II. Drawbacks of Current TNFα Constructs in Treating Human Diseases
Since TNFα can induce apoptosis of CD120a expressing cells as well as enhance immune responses by cellular activation through CD120b, groups attempted to use TNFα as an anti-tumor compound. However, immune therapy of most cancers with recombinant soluble TNFα showed little clinical efficacy due to the failure to achieve high local concentrations of cytokine without systemic toxicity. Common side effects include fever, chills, anorexia, hypertension, liver abnormalities, and hematological changes (Spriggs et al, Ciba Found Symp, 131:206-227, 1987). Moreover, gene transfer of even wild-type (wt) TNF, expressed as the membrane-associated pro-TNFα, cannot achieve high local expression of TNF without systemic toxicity since it is metabolized rapidly into a soluble cytokine.
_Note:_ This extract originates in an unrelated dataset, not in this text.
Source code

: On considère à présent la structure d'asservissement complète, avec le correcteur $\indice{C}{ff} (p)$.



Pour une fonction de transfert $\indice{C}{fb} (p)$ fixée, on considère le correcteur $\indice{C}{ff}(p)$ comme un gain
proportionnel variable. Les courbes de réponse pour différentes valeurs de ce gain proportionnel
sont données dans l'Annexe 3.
Since the soluble form of TNFα is the common factor for the failure of TNFα as a therapeutic compound, we hypothesized that design of membrane-stabilized TNFα might allow local delivery of TNFα while mitigating the risk of systemic toxicity associated with soluble TNFα.
Given the disadvantages of current TNFα applications, there is clearly a need for a membrane-stabilized TNFα that maintains the receptor binding function of native TNFα but that is less susceptible to cleavage and is thereby less likely to generate the soluble form of TNFα. The present invention provides such a membrane-stabilized TNFα ligand.